» EXERCISE INSTRUCTIONS: Whenever a line in the data holds the string "client", pull that line out.

(Pictures paired with source code)
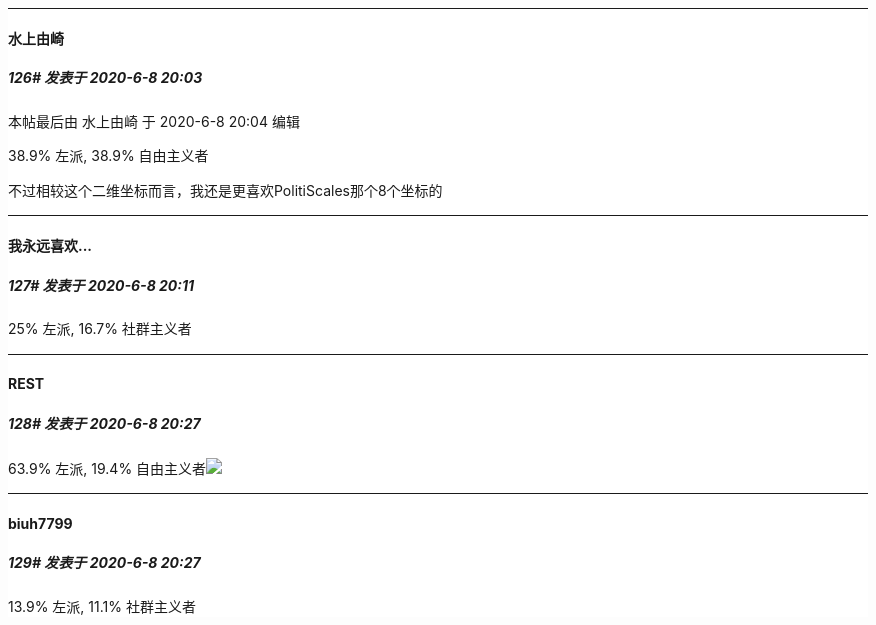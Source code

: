 





*****

####  水上由崎  
##### 126#       发表于 2020-6-8 20:03



 本帖最后由 水上由崎 于 2020-6-8 20:04 编辑 

38.9% 左派, 38.9% 自由主义者

不过相较这个二维坐标而言，我还是更喜欢PolitiScales那个8个坐标的








*****

####  我永远喜欢...  
##### 127#       发表于 2020-6-8 20:11




25% 左派, 16.7% 社群主义者







*****

####  REST  
##### 128#       发表于 2020-6-8 20:27




63.9% 左派, 19.4% 自由主义者<img src="https://static.saraba1st.com/image/smiley/face2017/007.png" referrerpolicy="no-referrer">







*****

####  biuh7799  
##### 129#       发表于 2020-6-8 20:27




13.9% 左派, 11.1% 社群主义者


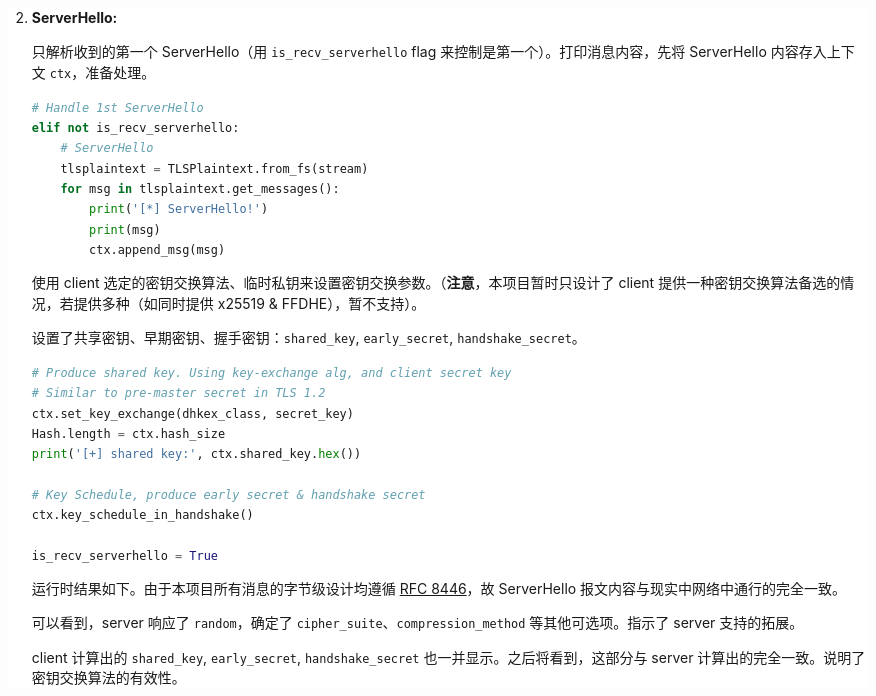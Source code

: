 2. **ServerHello:**

   只解析收到的第一个 ServerHello（用  `is_recv_serverhello` flag 来控制是第一个）。打印消息内容，先将 ServerHello 内容存入上下文 `ctx`，准备处理。

   ```python
   # Handle 1st ServerHello
   elif not is_recv_serverhello:
       # ServerHello
       tlsplaintext = TLSPlaintext.from_fs(stream)
       for msg in tlsplaintext.get_messages():
           print('[*] ServerHello!')
           print(msg)
           ctx.append_msg(msg)
   ```

   使用 client 选定的密钥交换算法、临时私钥来设置密钥交换参数。（**注意**，本项目暂时只设计了 client 提供一种密钥交换算法备选的情况，若提供多种（如同时提供 x25519 & FFDHE），暂不支持）。

   设置了共享密钥、早期密钥、握手密钥：`shared_key`, `early_secret`, `handshake_secret`。

   ```python
   # Produce shared key. Using key-exchange alg, and client secret key
   # Similar to pre-master secret in TLS 1.2
   ctx.set_key_exchange(dhkex_class, secret_key)
   Hash.length = ctx.hash_size
   print('[+] shared key:', ctx.shared_key.hex())
   
   # Key Schedule, produce early secret & handshake secret
   ctx.key_schedule_in_handshake()
   
   is_recv_serverhello = True
   ```

   运行时结果如下。由于本项目所有消息的字节级设计均遵循 [RFC 8446](https://tools.ietf.org/html/rfc8446)，故 ServerHello 报文内容与现实中网络中通行的完全一致。

   可以看到，server 响应了 `random`，确定了 `cipher_suite`、`compression_method` 等其他可选项。指示了 server 支持的拓展。

   client 计算出的 `shared_key`, `early_secret`, `handshake_secret` 也一并显示。之后将看到，这部分与 server 计算出的完全一致。说明了密钥交换算法的有效性。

» SOLUTION TO THE EXERCISE:
   使用 client 选定的密钥交换算法、临时私钥来设置密钥交换参数。（**注意**，本项目暂时只设计了 client 提供一种密钥交换算法备选的情况，若提供多种（如同时提供 x25519 & FFDHE），暂不支持）。
   # Produce shared key. Using key-exchange alg, and client secret key
   client 计算出的 `shared_key`, `early_secret`, `handshake_secret` 也一并显示。之后将看到，这部分与 server 计算出的完全一致。说明了密钥交换算法的有效性。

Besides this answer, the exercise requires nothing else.